Pelo exposto, em conclusão da análise da matéria objeto da consulta da Assembléia Legislativa, encaminhada pelo Deputado Estadual Volnei Morastoni, Presidente daquela casa Legislativa, solicitando informações sobre a ocorrência de antecipação de receita vedada pelo art. 37 da Lei Complementar nº 101/00, diante de situação hipotética indicada no Pedido de Informação nº PIC/0033.6/2004, de autoria do Deputado Antônio Carlos Vieira, aprovado na Sessão do dia 18.03.2004, sugere-se ao relator e ao e. Pleno:
1. Conhecer da Consulta formulada por atender aos requisitos de admissibilidade do Regimento Interno deste Tribunal de Contas;
2. No mérito, responder a consulta nos seguintes termos:
2.1. O recebimento, pelo Poder Público, de recursos a título de receita tributária sem prévia existência de fato gerador, em tese, caracteriza situação equiparada a operação de crédito vedada pelo inciso I do art. 37 da Lei Complementar nº 101, de 04 de maio de 2000. "
Da Procuradoria:
Esta procuradoria, analisando os autos, posiciona-se no sentido acompanhar aparecer conclusivo da COG, concordando-se com as conclusões ali anotadas, nada havendo a ser aduzido às mesmas.
É o Relatório
Este Relator, considerando que o Consulente detém legitimidade, para o encaminhamento de consultas a esta Corte de Contas - art. 103, I e 104, III, da res. TC06/2001;
Considerando o Parecer da COG, que é acompanhado na íntegra pela douta Procuradoria, formula ao Egrégio Plenário a seguinte proposta de julgamento:
6.1. Conhecer da consulta formulada por atender aos requisitos de admissibilidade do Regimento Interno deste Tribunal de Contas:
6.2. No mérito, responde-la nos seguintes termos:
6.2.1. O recebimento, pelo Poder Público, de recursos a título de receita tributária sem prévia existência de fato gerador, em tese, caracteriza situação equiparada a operação de crédito vedada pelo inciso I do art. 37 da Lei Complementar nº 101, de 04 de maio de 2000.

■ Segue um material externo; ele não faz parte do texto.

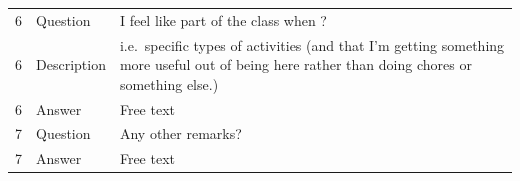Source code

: \documentclass[paper=a4,justified,a4paper]{tufte-handout}
\begin{document}
\begin{longtable}[]{@{}lll@{}}
\begin{minipage}[t]{0.09\columnwidth}\raggedright
6\strut
\end{minipage} & \begin{minipage}[t]{0.14\columnwidth}\raggedright
Question\strut
\end{minipage} & \begin{minipage}[t]{0.68\columnwidth}\raggedright
I feel like part of the class when ?\strut
\end{minipage}\tabularnewline
\begin{minipage}[t]{0.09\columnwidth}\raggedright
6\strut
\end{minipage} & \begin{minipage}[t]{0.14\columnwidth}\raggedright
Description\strut
\end{minipage} & \begin{minipage}[t]{0.68\columnwidth}\raggedright
i.e.~specific types of activities (and that I'm getting something more
useful out of being here rather than doing chores or something
else.)\strut
\end{minipage}\tabularnewline
\begin{minipage}[t]{0.09\columnwidth}\raggedright
6\strut
\end{minipage} & \begin{minipage}[t]{0.14\columnwidth}\raggedright
Answer\strut
\end{minipage} & \begin{minipage}[t]{0.68\columnwidth}\raggedright
Free text\strut
\end{minipage}\tabularnewline
\begin{minipage}[t]{0.09\columnwidth}\raggedright
7\strut
\end{minipage} & \begin{minipage}[t]{0.14\columnwidth}\raggedright
Question\strut
\end{minipage} & \begin{minipage}[t]{0.68\columnwidth}\raggedright
Any other remarks?\strut
\end{minipage}\tabularnewline
\begin{minipage}[t]{0.09\columnwidth}\raggedright
7\strut
\end{minipage} & \begin{minipage}[t]{0.14\columnwidth}\raggedright
Answer\strut
\end{minipage} & \begin{minipage}[t]{0.68\columnwidth}\raggedright
Free text\strut
\end{minipage}\tabularnewline

\end{longtable}
\end{document}
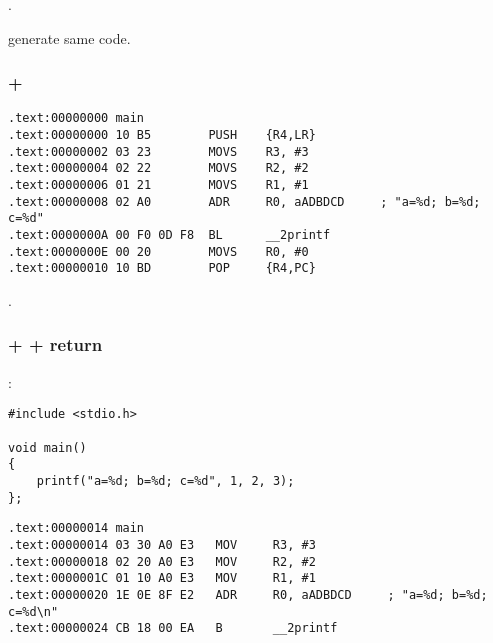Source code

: .

\OptimizingKeilVI generate same code.

\subsubsection{\OptimizingKeilVI + \ThumbMode}

\begin{lstlisting}[caption=\OptimizingKeilVI + \ThumbMode]
.text:00000000 main
.text:00000000 10 B5        PUSH    {R4,LR}
.text:00000002 03 23        MOVS    R3, #3
.text:00000004 02 22        MOVS    R2, #2
.text:00000006 01 21        MOVS    R1, #1
.text:00000008 02 A0        ADR     R0, aADBDCD     ; "a=%d; b=%d; c=%d"
.text:0000000A 00 F0 0D F8  BL      __2printf
.text:0000000E 00 20        MOVS    R0, #0
.text:00000010 10 BD        POP     {R4,PC}
\end{lstlisting}

.

\subsubsection{\OptimizingKeilVI + \ARMMode +  return}
\label{ARM_B_to_printf}

 :

\begin{lstlisting}
#include <stdio.h>

void main()
{
	printf("a=%d; b=%d; c=%d", 1, 2, 3);
};
\end{lstlisting}


\begin{lstlisting}[caption=\OptimizingKeilVI + \ARMMode]
.text:00000014 main
.text:00000014 03 30 A0 E3   MOV     R3, #3
.text:00000018 02 20 A0 E3   MOV     R2, #2
.text:0000001C 01 10 A0 E3   MOV     R1, #1
.text:00000020 1E 0E 8F E2   ADR     R0, aADBDCD     ; "a=%d; b=%d; c=%d\n"
.text:00000024 CB 18 00 EA   B       __2printf
\end{lstlisting}

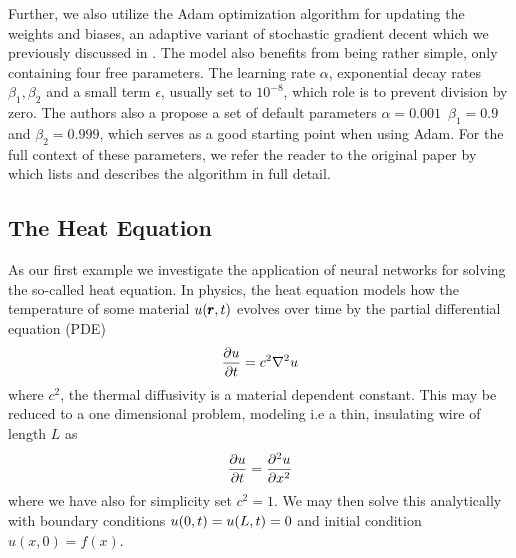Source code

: \documentclass[reprint, english, nofootinbib]{revtex4-2}
\begin{document}
Further, we also utilize the Adam optimization algorithm \cite{kingma2017adam} for updating the weights and biases, an adaptive variant of stochastic gradient decent which we previously discussed in \cite{4155_project_2}. The model also benefits from being rather simple, only containing four free parameters. The learning rate $\alpha$, exponential decay rates $\beta_1, \beta_2$ and a small term $\epsilon$, usually set to $10^{-8}$, which role is to prevent division by zero. The authors also a propose a set of default parameters $\alpha=0.001\enspace \beta_1=0.9$ and $\beta_2 = 0.999$, which serves as a good starting point when using Adam. For the full context of these parameters, we refer the reader to the original paper by \textcite{kingma2017adam} which lists and describes the algorithm in full detail.

\subsection{The Heat Equation\label{sec:Heat equation analytical}}
\noindent
As our first example we investigate the application of neural networks for solving the so-called heat equation. In physics, the heat equation models how the temperature of some material $u\qty(\pmb r, t)$ evolves over time by the partial differential equation (PDE)
\begin{equation}
    \pdv{u}{t} = c^2\nabla^2 u 
\end{equation}
where $c^2$, the thermal diffusivity is a material dependent constant. 
This may be reduced to a one dimensional problem, modeling i.e a thin, insulating wire of length $L$ as
\begin{equation}\label{eqn: 1D heat eqn}
    \pdv{u}{t} = \pdv[2]{u}{x}
\end{equation}
where we have also for simplicity set $c^2 = 1$. We may then solve this analytically with boundary conditions $u\qty(0, t) = u\qty(L,t) = 0$ and initial condition $u(x, 0) = f(x)$.
\end{document}
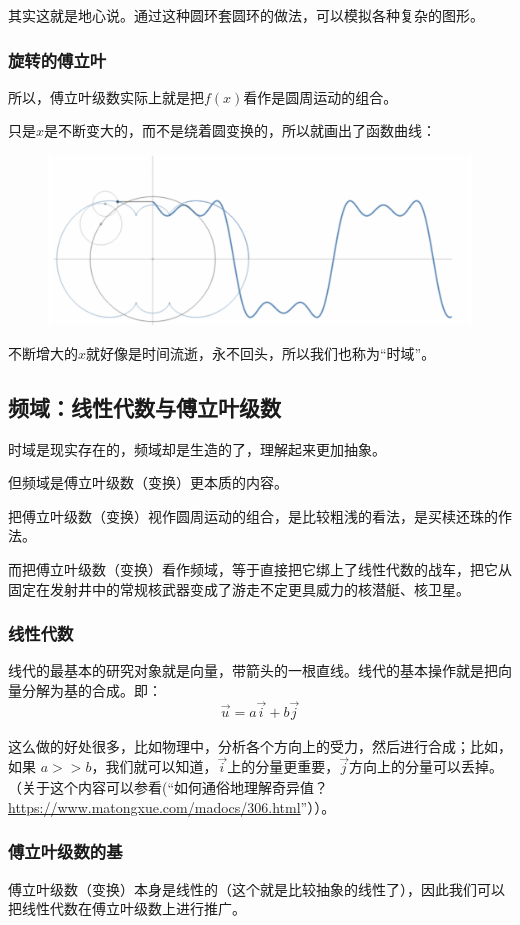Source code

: \documentclass[12pt]{article}
\begin{document}
其实这就是地心说。通过这种圆环套圆环的做法，可以模拟各种复杂的图形。

\subsubsection{旋转的傅立叶}
所以，傅立叶级数实际上就是把$f(x)$看作是圆周运动的组合。

只是$x$是不断变大的，而不是绕着圆变换的，所以就画出了函数曲线：
\begin{figure}[H]
  \centering
  \includegraphics[width=.8\textwidth]{fig/ft_curve.png} 
\end{figure}

不断增大的$x$就好像是时间流逝，永不回头，所以我们也称为“时域”。

\subsection{频域：线性代数与傅立叶级数}
时域是现实存在的，频域却是生造的了，理解起来更加抽象。

但频域是傅立叶级数（变换）更本质的内容。

把傅立叶级数（变换）视作圆周运动的组合，是比较粗浅的看法，是买椟还珠的作法。

而把傅立叶级数（变换）看作频域，等于直接把它绑上了线性代数的战车，把它从固定在发射井中的常规核武器变成了游走不定更具威力的核潜艇、核卫星。

\subsubsection{线性代数}
线代的最基本的研究对象就是向量，带箭头的一根直线。线代的基本操作就是把向量分解为基的合成。即：
$$
\vec{u_{}}=a\vec{i_{}}+b\vec{j_{}}
$$

这么做的好处很多，比如物理中，分析各个方向上的受力，然后进行合成；比如，如果 $a >> b$，我们就可以知道，$\vec{i_{}}$上的分量更重要，$\vec{j_{}}$方向上的分量可以丢掉。（关于这个内容可以参看(“如何通俗地理解奇异值？\url{https://www.matongxue.com/madocs/306.html}”））。

\subsubsection{傅立叶级数的基}
傅立叶级数（变换）本身是线性的（这个就是比较抽象的线性了），因此我们可以把线性代数在傅立叶级数上进行推广。
\end{document}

Gabinete de Auditor, em 13 maio de 2004
Altair Debona Castelan
Auditor Relator
1
Reinaldo Moreira Bruno. Lei de Responsabilidade Fiscal & Orçamento Municipal. Curitiba: Juruá, 2003, p. 162. 2
Diz-se "faziam", pois partimos da pressuposição de que a lei está sendo cumprida.
3
José Maurício Conti. Comentários à Lei de Responsabilidade Fiscal. Org. Ives Gandra da Silva Martins e Carlos Valder do Nascmento. São Paulo: Saraiva, 2001, p. 237.